As described above, the display control device according to the one aspect of the present invention is a display control device in the display system including a recognition unit, a display unit, and an estimation unit. The recognition unit recognizes a predetermined subject existing in the foreground of the moving object. The display unit generates a predetermined image based on the recognition result of the recognition unit and displays the predetermined image on a display medium so that a virtual image is visible to the passenger in the moving object. The estimation unit estimates a depression angle when the virtual image is viewed from the passenger. The display control device includes a determination unit and a controller. The determination unit determines whether or not the predetermined subject viewed from the passenger falls within a display range of the virtual image based on the position information of the predetermined subject acquired from the recognition unit and the estimated value of the depression angle acquired from the estimation unit. In a case where the predetermined subject is determined to fall within the display range by the determination unit, the controller controls the display unit to generate a first predetermined image that represents a first display image showing the information corresponding to the predetermined subject when displayed on the display medium. On the other hand, in a case where the predetermined subject is determined not to fall within the display range by the determination unit, the controller controls the display unit to generate a second predetermined image that represents a second display image showing the information corresponding to the predetermined subject in a manner different from the first display image when displayed on the display medium. The first display image or the second display image is a display object formed with a mark such as a character string, a symbol, figure, an image, or the like. Further, the display range of the virtual image is a display range of the HUD, for example.
Therefore, it is possible to present useful information to the passenger even when the variation range of the height of the passenger's viewpoint in the moving object is large in the display system.
In a case where the controller causes the display unit to generate the first predetermined image representing the first display image, the controller causes the display unit to dispose the first display image in the first predetermined image so that the virtual image for the first display image appears at the predetermined position of the predetermined subject viewed from the passenger, based on the position information of the predetermined subject acquired from the recognition unit and the estimated value of the depression angle acquired from the estimation unit. On the other hand, in a case where the controller causes the display unit to generate the second predetermined image representing the second display image, the controller causes the display unit to define the second display image so as to include a specific mark expressing the position of the predetermined subject, based on the position information of the predetermined subject acquired from the recognition unit and the estimated value of the depression angle acquired from the estimation unit. Such control is preferable. Therefore, even if the predetermined subject is not included when the passenger observes the inside of the scope of the display medium, that is, even if the predetermined subject is outside the display range of the HUD when the passenger observes the predetermined subject, the passenger in the moving object can recognize where the predetermined subject (for example, an object to watch out for) is by the second display image.
The specific mark described above may be an arrow indicating the direction of the predetermined subject. The arrow may be sufficient as long as it is a figure having a shape pointing a specific direction, the tip of the arrow may not be necessarily sharp, and the arrow may be a figure having only the tip of the arrow (for example, a triangle).

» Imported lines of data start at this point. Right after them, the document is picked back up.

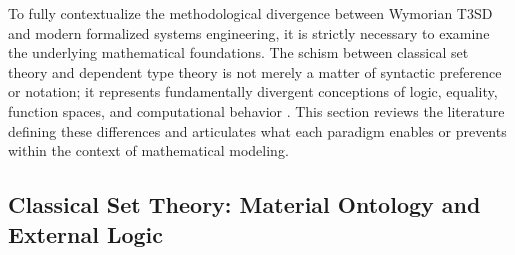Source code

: \documentclass[11pt]{article}
\begin{document}
To fully contextualize the methodological divergence between Wymorian T3SD and modern formalized systems engineering, it is strictly necessary to examine the underlying mathematical foundations. The schism between classical set theory and dependent type theory is not merely a matter of syntactic preference or notation; it represents fundamentally divergent conceptions of logic, equality, function spaces, and computational behavior \parencite{Ref18, Ref23, Ref24, Ref25}. This section reviews the literature defining these differences and articulates what each paradigm enables or prevents within the context of mathematical modeling.

\subsection{Classical Set Theory: Material Ontology and External Logic}
\end{document}
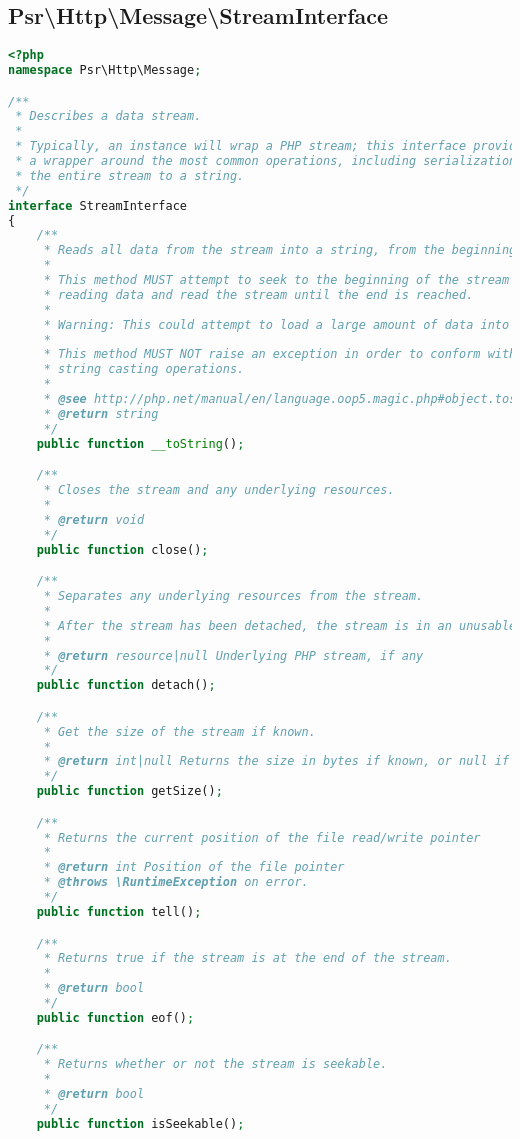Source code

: \subsection{Psr\textbackslash Http\textbackslash Message\textbackslash StreamInterface}


\begin{lstlisting}[language=PHP]
<?php
namespace Psr\Http\Message;

/**
 * Describes a data stream.
 *
 * Typically, an instance will wrap a PHP stream; this interface provides
 * a wrapper around the most common operations, including serialization of
 * the entire stream to a string.
 */
interface StreamInterface
{
    /**
     * Reads all data from the stream into a string, from the beginning to end.
     *
     * This method MUST attempt to seek to the beginning of the stream before
     * reading data and read the stream until the end is reached.
     *
     * Warning: This could attempt to load a large amount of data into memory.
     *
     * This method MUST NOT raise an exception in order to conform with PHP's
     * string casting operations.
     *
     * @see http://php.net/manual/en/language.oop5.magic.php#object.tostring
     * @return string
     */
    public function __toString();

    /**
     * Closes the stream and any underlying resources.
     *
     * @return void
     */
    public function close();

    /**
     * Separates any underlying resources from the stream.
     *
     * After the stream has been detached, the stream is in an unusable state.
     *
     * @return resource|null Underlying PHP stream, if any
     */
    public function detach();

    /**
     * Get the size of the stream if known.
     *
     * @return int|null Returns the size in bytes if known, or null if unknown.
     */
    public function getSize();

    /**
     * Returns the current position of the file read/write pointer
     *
     * @return int Position of the file pointer
     * @throws \RuntimeException on error.
     */
    public function tell();

    /**
     * Returns true if the stream is at the end of the stream.
     *
     * @return bool
     */
    public function eof();

    /**
     * Returns whether or not the stream is seekable.
     *
     * @return bool
     */
    public function isSeekable();


\end{lstlisting}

Therefore, even if the virtual image cannot be visible to the passenger by being overlapped on the predetermined subject, the passenger in the moving object will be able to easily recognize the position of the predetermined subject by the direction pointed by the arrow.
The first display image may not include a specific mark. Therefore, the passenger in the moving object can easily distinguish between the first display image displayed by being overlapped on the predetermined subject and the second display image displayed at a different position from the predetermined object, and properly grasp the situation of the foreground.
In a case where the controller causes the display unit to generate the first predetermined image representing the first display image, the controller causes the display unit to dispose the first display image in the first predetermined image so that the virtual image for the first display image appears at the predetermined subject position viewed from the passenger, based on the position information of the predetermined subject acquired from the recognition unit and the estimated value of the depression angle acquired from the estimation unit. On the other hand, in a case where the controller causes the display unit to generate the second predetermined image representing the second display image, the controller causes the display unit to dispose the second display image in the second predetermined image so that the virtual image for the second display image appears close to the predetermined subject position viewed from the passenger rather than the center of the display range of the virtual image, based on the position information of the predetermined subject acquired from the recognition unit and the estimated value of the depression angle acquired from the estimation unit. Such control is also preferable. Therefore, the passenger in the moving object will be able to easily recognize that the predetermined subject and the second display image are related.
The moving object may be a vehicle and carry the display control device. Therefore, it is possible to recognize useful information during the operation of the vehicle even if the height of the driver's viewpoint is high or low.
In addition, the display control program according to the one aspect of the present invention is executed by the computer in the display system described above. The program executes the computer to execute the following processes: a process of determining whether or not the predetermined subject viewed from the passenger falls within the display range of the virtual image based on the position information of the predetermined subject recognized by the recognition unit and a first depression angle estimated by the estimation unit at a first timing when the recognition unit recognizes the predetermined subject; a process of controlling the display unit to generate the first predetermined image that represents the first display image showing the information about the predetermined subject when displayed on the display medium in a case where the predetermined subject is determined to fall within the display range; and a process of controlling the display unit to generate the second predetermined image that represents the second display image showing the information about the predetermined subject in a manner different from the first display image when displayed on the display medium in a case where a second depression angle estimated by the estimation unit is different from the first depression angle and the predetermined subject is determined not to fall within the display range by the determination unit at a second timing different from the first timing. By installing and executing the display control program in the display system configured to include a computer, it is possible to present useful information to the passenger even if the variation range of the height of the passenger's viewpoint in the moving object is large.

INDUSTRIAL APPLICABILITY

The present invention may be applied to a display control device for controlling the display of information provided to a passenger in a moving object such as a vehicle and the like.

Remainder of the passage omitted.